▶ Aim of the task: Pull every line holding the word "ambiguity" out of the data and copy it.

▶ Stored data entries:
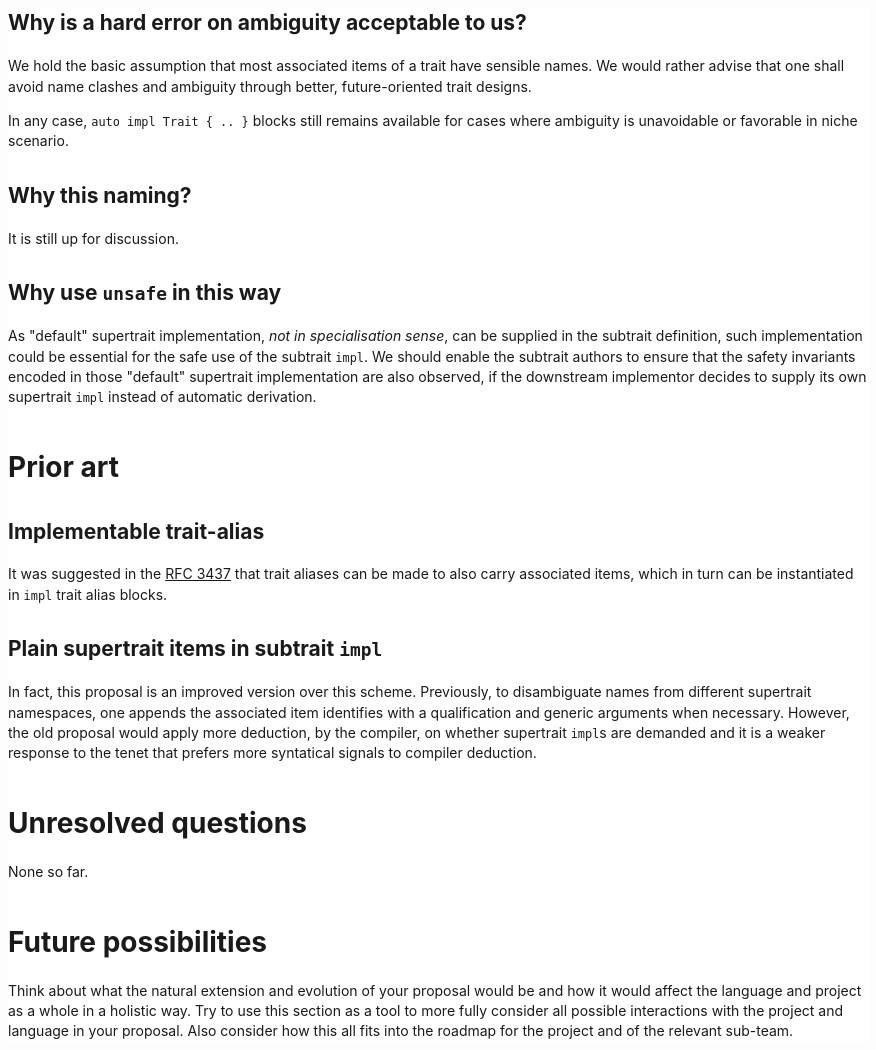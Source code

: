 ## Why is a hard error on ambiguity acceptable to us?

We hold the basic assumption that most associated items of a trait have sensible names. We would rather advise that one shall avoid name clashes and ambiguity through better, future-oriented trait designs.

In any case, `auto impl Trait { .. }` blocks still remains available for cases where ambiguity is unavoidable or favorable in niche scenario.

## Why this naming?

It is still up for discussion.

## Why use `unsafe` in this way

As "default" supertrait implementation, _not in specialisation sense_, can be supplied in the subtrait definition, such implementation could be essential for the safe use of the subtrait `impl`. We should enable the subtrait authors to ensure that the safety invariants encoded in those "default" supertrait implementation are also observed, if the downstream implementor decides to supply its own supertrait `impl` instead of automatic derivation.

# Prior art
[prior-art]: #prior-art


## Implementable trait-alias

It was suggested in the [RFC 3437](https://github.com/rust-lang/rfcs/pull/3437) that trait aliases can be made to also carry associated items, which in turn can be instantiated in `impl` trait alias blocks.

## Plain supertrait items in subtrait `impl`

In fact, this proposal is an improved version over this scheme. Previously, to disambiguate names from different supertrait namespaces, one appends the associated item identifies with a qualification and generic arguments when necessary. However, the old proposal would apply more deduction, by the compiler, on whether supertrait `impl`s are demanded and it is a weaker response to the tenet that prefers more syntatical signals to compiler deduction.

# Unresolved questions
[unresolved-questions]: #unresolved-questions

None so far.

# Future possibilities
[future-possibilities]: #future-possibilities

Think about what the natural extension and evolution of your proposal would
be and how it would affect the language and project as a whole in a holistic
way. Try to use this section as a tool to more fully consider all possible
interactions with the project and language in your proposal.
Also consider how this all fits into the roadmap for the project
and of the relevant sub-team.


[summary]: #summary
[motivation]: #motivation
[guide-level-explanation]: #guide-level-explanation
[reference-level-explanation]: #reference-level-explanation
[drawbacks]: #drawbacks
[rationale-and-alternatives]: #rationale-and-alternatives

▶ Written response:
: ## Why is a hard error on ambiguity acceptable to us?
We hold the basic assumption that most associated items of a trait have sensible names. We would rather advise that one shall avoid name clashes and ambiguity through better, future-oriented trait designs.
In any case, `auto impl Trait { .. }` blocks still remains available for cases where ambiguity is unavoidable or favorable in niche scenario.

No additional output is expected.